### Records for processing
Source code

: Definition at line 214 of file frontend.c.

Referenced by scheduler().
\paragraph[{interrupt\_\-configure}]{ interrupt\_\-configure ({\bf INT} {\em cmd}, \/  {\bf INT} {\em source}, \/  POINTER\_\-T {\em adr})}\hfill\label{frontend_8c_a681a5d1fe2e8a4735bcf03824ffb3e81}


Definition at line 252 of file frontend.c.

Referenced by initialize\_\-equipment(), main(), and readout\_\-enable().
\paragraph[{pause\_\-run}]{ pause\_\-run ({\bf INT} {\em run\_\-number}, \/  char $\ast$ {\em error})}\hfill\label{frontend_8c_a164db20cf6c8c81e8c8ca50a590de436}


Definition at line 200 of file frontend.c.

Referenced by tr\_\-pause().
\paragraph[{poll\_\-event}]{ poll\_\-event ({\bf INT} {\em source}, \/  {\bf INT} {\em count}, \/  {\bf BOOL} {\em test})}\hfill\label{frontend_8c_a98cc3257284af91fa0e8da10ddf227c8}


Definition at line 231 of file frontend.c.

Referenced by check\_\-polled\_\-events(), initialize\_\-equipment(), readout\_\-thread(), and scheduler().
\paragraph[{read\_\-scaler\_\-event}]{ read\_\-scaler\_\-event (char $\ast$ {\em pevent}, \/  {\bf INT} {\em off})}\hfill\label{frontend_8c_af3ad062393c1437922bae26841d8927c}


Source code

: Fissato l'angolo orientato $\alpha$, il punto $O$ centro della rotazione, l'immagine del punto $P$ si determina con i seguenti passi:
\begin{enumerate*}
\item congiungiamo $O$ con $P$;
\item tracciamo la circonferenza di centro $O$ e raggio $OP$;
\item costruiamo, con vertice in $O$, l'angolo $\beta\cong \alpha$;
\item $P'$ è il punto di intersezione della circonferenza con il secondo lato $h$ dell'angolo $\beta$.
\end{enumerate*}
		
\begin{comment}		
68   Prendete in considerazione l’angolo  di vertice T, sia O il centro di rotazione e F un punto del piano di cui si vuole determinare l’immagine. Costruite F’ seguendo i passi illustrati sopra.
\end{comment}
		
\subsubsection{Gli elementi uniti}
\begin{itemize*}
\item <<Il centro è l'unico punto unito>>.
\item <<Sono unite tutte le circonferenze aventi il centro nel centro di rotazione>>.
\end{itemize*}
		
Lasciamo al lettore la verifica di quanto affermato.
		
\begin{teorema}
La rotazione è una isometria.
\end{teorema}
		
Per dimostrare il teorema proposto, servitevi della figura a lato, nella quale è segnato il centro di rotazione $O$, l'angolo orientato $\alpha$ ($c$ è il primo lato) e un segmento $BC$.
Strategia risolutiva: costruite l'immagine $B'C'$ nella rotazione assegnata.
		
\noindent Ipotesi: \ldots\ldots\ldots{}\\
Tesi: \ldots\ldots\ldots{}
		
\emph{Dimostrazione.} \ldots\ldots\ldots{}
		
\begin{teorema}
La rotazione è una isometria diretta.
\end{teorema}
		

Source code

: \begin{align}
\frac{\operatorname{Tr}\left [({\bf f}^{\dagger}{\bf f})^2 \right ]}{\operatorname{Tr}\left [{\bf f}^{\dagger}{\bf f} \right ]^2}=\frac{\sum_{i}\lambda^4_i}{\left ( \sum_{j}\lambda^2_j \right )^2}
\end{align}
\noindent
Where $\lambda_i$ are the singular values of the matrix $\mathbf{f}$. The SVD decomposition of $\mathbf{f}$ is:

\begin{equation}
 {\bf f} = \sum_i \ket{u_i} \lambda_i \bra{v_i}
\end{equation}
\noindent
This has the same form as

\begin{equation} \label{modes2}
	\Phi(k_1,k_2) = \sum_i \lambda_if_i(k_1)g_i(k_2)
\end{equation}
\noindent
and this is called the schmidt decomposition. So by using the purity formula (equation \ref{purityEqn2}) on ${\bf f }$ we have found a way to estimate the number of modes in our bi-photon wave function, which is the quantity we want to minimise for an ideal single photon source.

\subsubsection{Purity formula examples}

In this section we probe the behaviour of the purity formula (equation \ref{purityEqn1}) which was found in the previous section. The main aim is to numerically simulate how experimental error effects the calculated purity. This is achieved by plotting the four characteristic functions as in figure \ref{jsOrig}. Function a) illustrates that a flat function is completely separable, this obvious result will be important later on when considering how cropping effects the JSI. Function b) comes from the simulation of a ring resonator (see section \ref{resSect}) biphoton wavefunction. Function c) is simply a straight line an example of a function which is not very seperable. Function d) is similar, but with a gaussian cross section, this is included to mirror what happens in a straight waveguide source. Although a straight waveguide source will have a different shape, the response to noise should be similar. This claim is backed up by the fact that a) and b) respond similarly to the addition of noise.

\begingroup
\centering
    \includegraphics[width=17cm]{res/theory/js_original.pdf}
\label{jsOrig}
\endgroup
######
§ **Exercise aim**:
Where the string "equation" occurs in a line of the listing, copy the line.

§ **Solution**:
\begin{equation}
\end{equation}
\begin{equation} \label{modes2}
\end{equation}
and this is called the schmidt decomposition. So by using the purity formula (equation \ref{purityEqn2}) on ${\bf f }$ we have found a way to estimate the number of modes in our bi-photon wave function, which is the quantity we want to minimise for an ideal single photon source.
In this section we probe the behaviour of the purity formula (equation \ref{purityEqn1}) which was found in the previous section. The main aim is to numerically simulate how experimental error effects the calculated purity. This is achieved by plotting the four characteristic functions as in figure \ref{jsOrig}. Function a) illustrates that a flat function is completely separable, this obvious result will be important later on when considering how cropping effects the JSI. Function b) comes from the simulation of a ring resonator (see section \ref{resSect}) biphoton wavefunction. Function c) is simply a straight line an example of a function which is not very seperable. Function d) is similar, but with a gaussian cross section, this is included to mirror what happens in a straight waveguide source. Although a straight waveguide source will have a different shape, the response to noise should be similar. This claim is backed up by the fact that a) and b) respond similarly to the addition of noise.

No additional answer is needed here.